SIM swapping and SMS codes
SMS-based one-time passwords remain common in Australian consumer-facing services and are still found in some enterprise deployments. SIM swapping, where an attacker convinces a telco to transfer a victim's mobile number to an attacker-controlled SIM, can defeat SMS MFA entirely. The victim loses service and the attacker receives all incoming texts, including authentication codes.
Australian telcos have improved SIM swap controls in recent years, but the attack still succeeds regularly, often through social engineering of customer service staff. For enterprise environments, SMS MFA should be treated as a legacy configuration to be phased out rather than a baseline control. Authenticator apps offer a meaningful step up; FIDO2 keys offer the most robust protection available today.

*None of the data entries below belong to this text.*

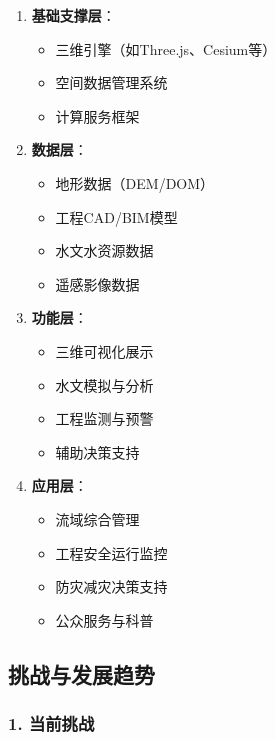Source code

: \begin{enumerate}
\def\labelenumi{\arabic{enumi}.}
\tightlist
\item
  \textbf{基础支撑层}：

  \begin{itemize}
  \tightlist
  \item
    三维引擎（如Three.js、Cesium等）
  \item
    空间数据管理系统
  \item
    计算服务框架
  \end{itemize}
\item
  \textbf{数据层}：

  \begin{itemize}
  \tightlist
  \item
    地形数据（DEM/DOM）
  \item
    工程CAD/BIM模型
  \item
    水文水资源数据
  \item
    遥感影像数据
  \end{itemize}
\item
  \textbf{功能层}：

  \begin{itemize}
  \tightlist
  \item
    三维可视化展示
  \item
    水文模拟与分析
  \item
    工程监测与预警
  \item
    辅助决策支持
  \end{itemize}
\item
  \textbf{应用层}：

  \begin{itemize}
  \tightlist
  \item
    流域综合管理
  \item
    工程安全运行监控
  \item
    防灾减灾决策支持
  \item
    公众服务与科普
  \end{itemize}
\end{enumerate}

\subsection{挑战与发展趋势}\label{ux6311ux6218ux4e0eux53d1ux5c55ux8d8bux52bf}

\subsubsection{1. 当前挑战}\label{ux5f53ux524dux6311ux6218}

How Australian organisations should respond
The practical response is not to abandon MFA; that would be worse. It is to treat MFA as one layer in a defence-in-depth posture rather than a standalone control. A few concrete actions matter most.
- Audit your MFA methods by account tier. Privileged accounts, those with access to sensitive data, cloud management consoles, or administrative functions, should use phishing-resistant MFA. If they currently use push notifications or SMS, that is a gap worth prioritising.
- Enable number matching on push-based MFA. This one change significantly raises the bar against MFA fatigue attacks and requires minimal end-user retraining.
- Review session token lifetimes and binding policies. Long-lived, unbound session tokens are the prize AiTM attacks are hunting for. Shorter lifetimes and Conditional Access or equivalent policies tied to device compliance reduce the window of opportunity.
- Correlate MFA events in your SIEM. Repeated failed push requests, approvals at unusual hours, or logins from unfamiliar locations immediately after an MFA event are detectable signals. Many organisations collect these logs but have not built alerts around them.
- Include MFA bypass scenarios in tabletop exercises. Teams that have not thought through how an AiTM attack would play out in their environment will be slower to recognise and respond to one when it happens.
The identity layer sits at the heart of most modern attack chains in Australia. Identity-based attacks have overtaken network-layer intrusions as the dominant initial access technique, and MFA bypass is a critical enabler. That does not make MFA a failed control. It makes a poorly configured or outdated MFA deployment a false sense of security, which is potentially more dangerous than knowing you have a gap.
The broader picture for 2026
The ACSC's position has evolved alongside the threat. Guidance now distinguishes between MFA that is phishing-resistant and MFA that is merely present. Australian organisations working toward Essential Eight Maturity Level 2 or above need to understand that difference clearly, because an auditor assessing your MFA posture is no longer satisfied by confirming that MFA is turned on. The question is whether the implementation actually holds up against the attacks being used right now.
For most Australian IT teams, the practical priority is a short, honest audit of where MFA is deployed, what methods are in use, and which accounts are most exposed to bypass techniques. That audit rarely reveals a need to rip everything out. More often, it surfaces a handful of specific configurations that can be tightened without significant disruption, and a clearer picture of where privileged account controls need to be taken more seriously.